In terms of government support and intervention, the report also recommends an ambitious industrial policy, possibly centred around Scotland’s renewables.
It suggests this could capitalise on the COP26 UN Climate Change Conference scheduled for Glasgow in November as well as supporting the Scottish government’s commitment to net zero carbon emissions.
It says: “It is not implausible to suggest that there are business opportunities that resemble those that generated Silicon Valley, several decades ago”.
Richard Holt of Oxford Economics added: “The findings of our report emphasise the scale of change and intervention that is needed to address Scotland’s long-standing economic problems.
“Much is being done, but if political leaders want to close the gap with comparable nations, then they need to go beyond their present policy offers.
Responding to the report, Scottish Finance Secretary Kate Forbes claimed the SNP agreed Scotland needed ‘radical’ policies.
She said: “We have set out a National Infrastructure Mission, which will see capital investment increase dramatically in the coming years, as well as the Scottish National Investment Bank, to invest in growth businesses, increase support for business R&D, for entrepreneurs and to set out ambitious plans to transform Scotland’s tech sector.
“Of course, our borrowing powers and our ability to invest, as well as our ability to attract skills and talent through migration, are restricted by Westminster, which is why the SNP will continue to argue for Scotland to have the full powers we need to build the kind of recovery and economy that we require.

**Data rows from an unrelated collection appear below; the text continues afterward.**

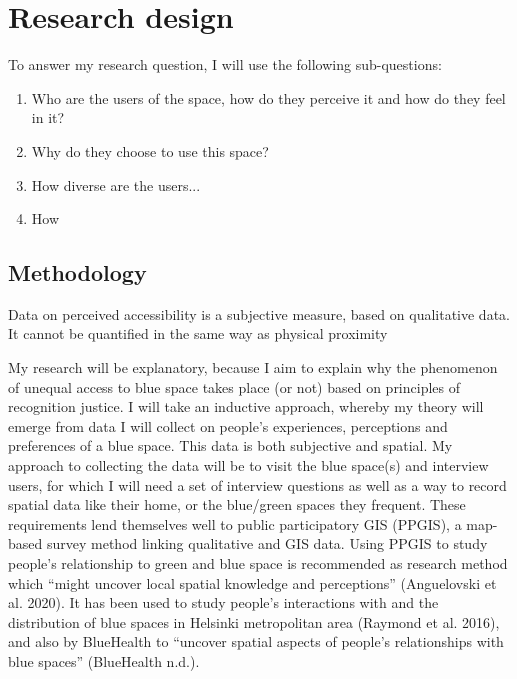 \documentclass{article}
\newcommand{\bisection}[1]{\textbf{\textit{#1}}}
\begin{document}



\section{Research design}

To answer my research question, I will use the following sub-questions:

\begin{enumerate}
	\item Who are the users of the space, how do they perceive it and how do they feel in it?
	\item Why do they choose to use this space?
	\item How diverse are the users... 
	\item How 
\end{enumerate}

\subsection{Methodology}

Data on perceived accessibility is a subjective measure, based on qualitative data. It cannot be quantified in the same way as physical proximity

My research will be explanatory, because I aim to explain why the phenomenon of unequal access to blue space takes place (or not) based on principles of recognition justice. I will take an inductive approach, whereby my theory will emerge from data I will collect on people’s experiences, perceptions and preferences of a blue space. This data is both subjective and spatial. My approach to collecting the data will be to visit the blue space(s) and interview users, for which I will need a set of interview questions as well as a way to record spatial data like their home, or the blue/green spaces they frequent. These requirements lend themselves well to public participatory GIS (PPGIS), a map-based survey method linking qualitative and GIS data. Using PPGIS to study people’s relationship to green and blue space is recommended as research method which “might uncover local spatial knowledge and perceptions” (Anguelovski et al. 2020). It has been used to study people’s interactions with and the distribution of blue spaces in Helsinki metropolitan area (Raymond et al. 2016), and also by BlueHealth to “uncover spatial aspects of people’s relationships with blue spaces” (BlueHealth n.d.).
\end{document}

“Despite the limitations on our powers we have already introduced the fairest, most progressive income tax in the UK, set the most ambitious climate change targets in the world supporting new low carbon industries, created the ‘game-changing’ Scottish Child Payment and provided certainty and stability to businesses by extending 100% non-domestic rates relief for retail, hospitality, leisure and aviation businesses for the whole of next financial year - longer than the 3 months offered by the Tories in England. And our manifesto will outline further ambitious policies to transform Scotland’s economy.
"However, it is clear we could do so much more as an independent country with everyone working together, using the full range of economic levers, to transform our economy.”

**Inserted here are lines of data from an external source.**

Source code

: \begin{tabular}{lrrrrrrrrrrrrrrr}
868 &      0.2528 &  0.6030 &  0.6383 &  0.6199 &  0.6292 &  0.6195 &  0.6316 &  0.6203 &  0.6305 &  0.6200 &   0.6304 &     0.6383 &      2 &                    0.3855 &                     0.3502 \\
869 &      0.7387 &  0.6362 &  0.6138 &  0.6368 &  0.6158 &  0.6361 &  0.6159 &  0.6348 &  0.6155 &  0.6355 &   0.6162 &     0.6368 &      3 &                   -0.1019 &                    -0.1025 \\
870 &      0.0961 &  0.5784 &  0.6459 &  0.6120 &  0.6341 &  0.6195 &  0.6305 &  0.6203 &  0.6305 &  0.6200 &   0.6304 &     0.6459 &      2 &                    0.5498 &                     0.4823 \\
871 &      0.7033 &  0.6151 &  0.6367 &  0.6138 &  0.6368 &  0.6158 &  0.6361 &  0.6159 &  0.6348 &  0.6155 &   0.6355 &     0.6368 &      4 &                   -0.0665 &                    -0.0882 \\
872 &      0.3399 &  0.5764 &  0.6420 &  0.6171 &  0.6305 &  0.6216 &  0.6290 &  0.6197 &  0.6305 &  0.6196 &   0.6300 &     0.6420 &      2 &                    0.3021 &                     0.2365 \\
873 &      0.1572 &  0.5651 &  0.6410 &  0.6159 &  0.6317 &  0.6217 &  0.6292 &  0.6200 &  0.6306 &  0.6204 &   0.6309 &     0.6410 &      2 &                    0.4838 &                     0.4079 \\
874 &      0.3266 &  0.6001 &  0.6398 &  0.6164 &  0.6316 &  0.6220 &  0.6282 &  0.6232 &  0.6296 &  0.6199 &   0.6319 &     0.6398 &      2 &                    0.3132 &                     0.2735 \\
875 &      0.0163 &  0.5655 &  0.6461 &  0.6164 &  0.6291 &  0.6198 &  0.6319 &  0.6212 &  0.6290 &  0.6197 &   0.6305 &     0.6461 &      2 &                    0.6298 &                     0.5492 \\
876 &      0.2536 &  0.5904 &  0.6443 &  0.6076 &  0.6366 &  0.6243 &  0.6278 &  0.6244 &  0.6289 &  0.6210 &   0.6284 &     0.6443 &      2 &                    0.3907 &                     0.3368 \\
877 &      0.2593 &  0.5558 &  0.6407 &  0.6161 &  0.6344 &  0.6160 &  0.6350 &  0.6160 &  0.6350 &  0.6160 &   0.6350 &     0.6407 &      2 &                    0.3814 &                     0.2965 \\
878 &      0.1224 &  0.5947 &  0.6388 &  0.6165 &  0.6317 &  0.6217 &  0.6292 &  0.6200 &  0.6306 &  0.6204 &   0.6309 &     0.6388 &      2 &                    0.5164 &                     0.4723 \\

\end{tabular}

Scottish Labour finance spokesperson Daniel Johnson said: “These findings are hardly surprising given that Scots have witnessed a timid SNP refuse to use the powers held over tax that Holyrood has had since the 2016 Scotland Act.

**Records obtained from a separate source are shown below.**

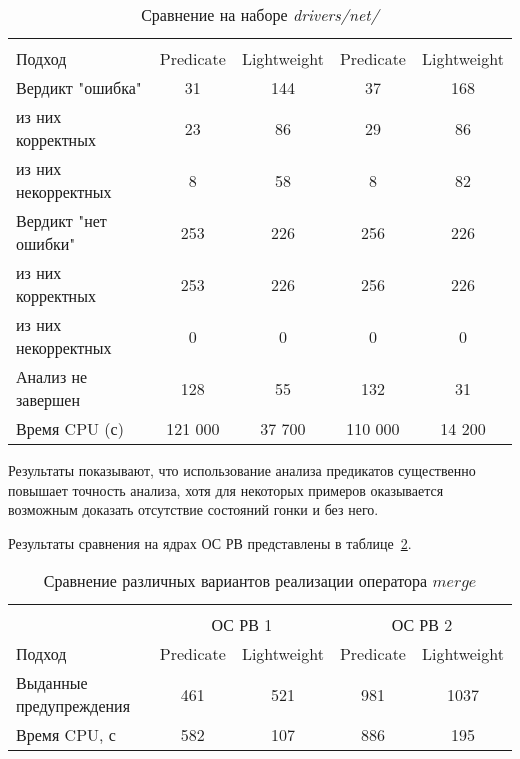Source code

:   \begin{table}[h]\footnotesize \centering
    \caption{Сравнение на наборе \textit{drivers/net/}}
  	\label{table-drivers-predicate}
    \begin{tabular}{ | l | c | c | c | c |}
      \hline
      & 			 \multicolumn{2}{c|}{\theoryraces} & 	\multicolumn{2}{c|}{\combatmode}\\
      Подход         				& Predicate & Lightweight 	& Predicate & Lightweight\\ \hline
      Вердикт "ошибка" 				& 31   		& 144   	& 37   		& 168  	\\ 
  \hspace{0.5cm} из них корректных 	& 23 		& 86 		& 29   		& 86 	\\ 
  \hspace{0.5cm} из них некорректных & 8 		& 58 		& 8   		& 82 	\\ \hline
      Вердикт "нет ошибки"  		& 253    	& 226    	& 256   	& 226 	\\ 
  \hspace{0.5cm} из них корректных 	& 253 		& 226    	& 256   	& 226 	\\
  \hspace{0.5cm} из них некорректных & 0 		& 0    		& 0   		& 0 	\\ \hline
      Анализ не завершен       		& 128    	& 55    	& 132   	& 31  	\\ \hline
      Время CPU (с)   				& 121 000 	& 37 700 	& 110 000  	& 14 200\\ 
      \hline
    \end{tabular}
  \end{table}

Результаты показывают, что использование анализа предикатов существенно повышает точность анализа, хотя для некоторых примеров оказывается возможным доказать отсутствие состояний гонки и без него.

Результаты сравнения на ядрах ОС РВ представлены в таблице~\ref{table-os-predicate}.

  \begin{table}[h] \footnotesize \centering
    \caption{Сравнение различных вариантов реализации оператора $merge$}
  	\label{table-os-predicate}
    \begin{tabular}{ | l | c | c | c | c |  }
      \hline
      		& 		\multicolumn{4}{c|}{\combatmode}  \\
      		& 			 \multicolumn{2}{c|}{ОС РВ 1} & 	\multicolumn{2}{c|}{ОС РВ 2}\\
      Подход         					& Predicate  & Lightweight 	& Predicate  & Lightweight 	\\ \hline
      Выданные предупреждения			& 461   	& 521    		& 981   	& 1037  			\\ 
  	  Время CPU, с 						& 582   	& 107  			& 886   	& 195  		\\ 
      \hline
    \end{tabular}
  \end{table}
  
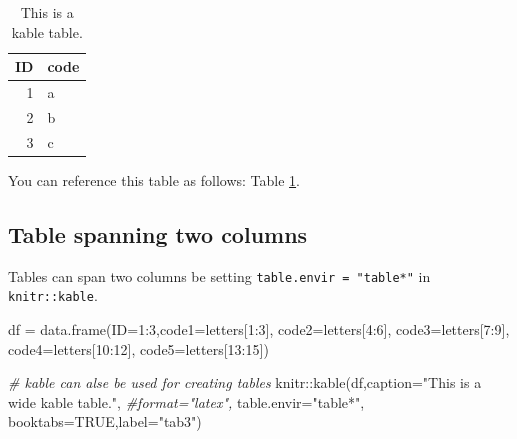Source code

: \documentclass[webpdf,large,contemporary,namedate]{oup-authoring-template}
\newenvironment{Shaded}{\begin{snugshade}}{\end{snugshade}}
\newcommand{\AttributeTok}[1]{\textcolor[rgb]{0.77,0.63,0.00}{#1}}
\newcommand{\CommentTok}[1]{\textcolor[rgb]{0.56,0.35,0.01}{\textit{#1}}}
\newcommand{\ConstantTok}[1]{\textcolor[rgb]{0.00,0.00,0.00}{#1}}
\newcommand{\DecValTok}[1]{\textcolor[rgb]{0.00,0.00,0.81}{#1}}
\newcommand{\FunctionTok}[1]{\textcolor[rgb]{0.00,0.00,0.00}{#1}}
\newcommand{\NormalTok}[1]{#1}
\newcommand{\OtherTok}[1]{\textcolor[rgb]{0.56,0.35,0.01}{#1}}
\newcommand{\SpecialCharTok}[1]{\textcolor[rgb]{0.00,0.00,0.00}{#1}}
\newcommand{\StringTok}[1]{\textcolor[rgb]{0.31,0.60,0.02}{#1}}
\theoremstyle{thmstyleone}
\theoremstyle{thmstyletwo}
\theoremstyle{thmstylethree}
\begin{document}
\begin{table}

\caption{\label{tab:tab2}This is a kable table.}
\centering
\begin{tabular}[t]{rl}
\toprule
ID & code\\
\midrule
1 & a\\
2 & b\\
3 & c\\
\bottomrule
\end{tabular}
\end{table}

You can reference this table as follows: Table \ref{tab:tab2}.

\hypertarget{table-spanning-two-columns}{%
\subsection{Table spanning two
columns}\label{table-spanning-two-columns}}

Tables can span two columns be setting \texttt{table.envir\ =\ "table*"}
in \texttt{knitr::kable}.

\begin{Shaded}
\begin{Highlighting}[]
\NormalTok{df }\OtherTok{=} \FunctionTok{data.frame}\NormalTok{(}\AttributeTok{ID=}\DecValTok{1}\SpecialCharTok{:}\DecValTok{3}\NormalTok{,}\AttributeTok{code1=}\NormalTok{letters[}\DecValTok{1}\SpecialCharTok{:}\DecValTok{3}\NormalTok{],}
                \AttributeTok{code2=}\NormalTok{letters[}\DecValTok{4}\SpecialCharTok{:}\DecValTok{6}\NormalTok{],}
                \AttributeTok{code3=}\NormalTok{letters[}\DecValTok{7}\SpecialCharTok{:}\DecValTok{9}\NormalTok{],}
                \AttributeTok{code4=}\NormalTok{letters[}\DecValTok{10}\SpecialCharTok{:}\DecValTok{12}\NormalTok{],}
                \AttributeTok{code5=}\NormalTok{letters[}\DecValTok{13}\SpecialCharTok{:}\DecValTok{15}\NormalTok{])}

\CommentTok{\# kable can alse be used for creating tables}
\NormalTok{knitr}\SpecialCharTok{::}\FunctionTok{kable}\NormalTok{(df,}\AttributeTok{caption=}\StringTok{"This is a wide kable table."}\NormalTok{,}
             \CommentTok{\#format="latex",}
             \AttributeTok{table.envir=}\StringTok{"table*"}\NormalTok{,}
             \AttributeTok{booktabs=}\ConstantTok{TRUE}\NormalTok{,}\AttributeTok{label=}\StringTok{"tab3"}\NormalTok{)}
\end{Highlighting}
\end{Shaded}
\end{document}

“What’s more important than ever is that we use the powers available for a Covid recovery. We have to encourage growth and increase revenues in order to strengthen public services so we don’t have to choose again between fighting a virus and maintaining critical services.
“Removing the constitutional element of the Finance Committee makes sense, as do all the other suggestions that seek to improve transparency and scrutiny. They are worthy of further consideration in order for the Scottish Parliament to better hold the government to account and win back the trust of the people.”
Lib Dem MP Christine Jardine said it was vital the recovery was now a number one priority.
She explained: "People are under huge pressure from the pandemic. With so many people out of work and worried about their livelihoods, we cannot afford to be dragged back to the arguments of the past.
"The next Parliament must put the recovery first. People have sacrificed so much. They deserve politicians with a needle-sharp focus on creating new green jobs and supporting business to grow.”
Scottish Conservative economy spokesman Maurice Golden said: “The biggest threat to Scotland’s economic growth is the nationalist’s drive for another independence referendum. We must focus on our recovery rather than dragging us back to the politics of division.
“The Scottish Conservatives have bold and ambitious policies to support jobs and Scotland’s economy. We would offer £500 grants to anyone who wishes to retrain and offer unlimited demand-led apprenticeships, as well as massively accelerating infrastructure investment.”